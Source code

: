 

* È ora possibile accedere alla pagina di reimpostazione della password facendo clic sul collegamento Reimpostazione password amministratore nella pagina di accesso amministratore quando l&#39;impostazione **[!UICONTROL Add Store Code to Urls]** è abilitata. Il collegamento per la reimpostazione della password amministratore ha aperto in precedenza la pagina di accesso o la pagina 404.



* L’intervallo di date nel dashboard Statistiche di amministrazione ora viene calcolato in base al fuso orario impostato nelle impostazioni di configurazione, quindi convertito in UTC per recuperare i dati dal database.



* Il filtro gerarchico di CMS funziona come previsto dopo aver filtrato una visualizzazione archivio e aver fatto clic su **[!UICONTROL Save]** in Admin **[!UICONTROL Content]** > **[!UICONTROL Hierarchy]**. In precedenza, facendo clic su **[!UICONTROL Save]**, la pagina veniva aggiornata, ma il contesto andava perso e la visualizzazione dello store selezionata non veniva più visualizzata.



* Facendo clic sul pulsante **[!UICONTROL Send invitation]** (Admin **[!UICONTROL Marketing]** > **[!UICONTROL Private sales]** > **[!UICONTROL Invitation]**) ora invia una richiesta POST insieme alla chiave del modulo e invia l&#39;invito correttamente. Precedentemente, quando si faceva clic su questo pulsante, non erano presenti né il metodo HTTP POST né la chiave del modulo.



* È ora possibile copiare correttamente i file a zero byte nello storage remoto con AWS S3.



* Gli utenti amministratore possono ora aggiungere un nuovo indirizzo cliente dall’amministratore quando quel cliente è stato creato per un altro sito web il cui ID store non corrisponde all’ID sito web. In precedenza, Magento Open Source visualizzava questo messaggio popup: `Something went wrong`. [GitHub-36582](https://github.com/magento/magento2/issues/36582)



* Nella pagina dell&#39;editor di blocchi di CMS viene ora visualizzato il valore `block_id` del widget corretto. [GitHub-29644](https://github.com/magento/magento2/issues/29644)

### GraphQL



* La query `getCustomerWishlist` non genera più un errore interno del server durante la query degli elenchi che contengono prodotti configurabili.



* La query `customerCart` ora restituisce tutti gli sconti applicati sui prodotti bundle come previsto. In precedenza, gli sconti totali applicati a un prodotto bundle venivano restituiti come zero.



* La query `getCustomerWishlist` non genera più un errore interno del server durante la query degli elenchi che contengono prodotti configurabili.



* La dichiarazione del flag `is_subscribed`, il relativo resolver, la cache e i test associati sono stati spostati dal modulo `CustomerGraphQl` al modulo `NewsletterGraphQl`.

Exercise aim: After locating the line with "chiave del modulo." in the material above, return it and each line after it exactly, ending at the line with "con AWS S3.".

Exercise response:
* Facendo clic sul pulsante **[!UICONTROL Send invitation]** (Admin **[!UICONTROL Marketing]** > **[!UICONTROL Private sales]** > **[!UICONTROL Invitation]**) ora invia una richiesta POST insieme alla chiave del modulo e invia l&#39;invito correttamente. Precedentemente, quando si faceva clic su questo pulsante, non erano presenti né il metodo HTTP POST né la chiave del modulo.



* È ora possibile copiare correttamente i file a zero byte nello storage remoto con AWS S3.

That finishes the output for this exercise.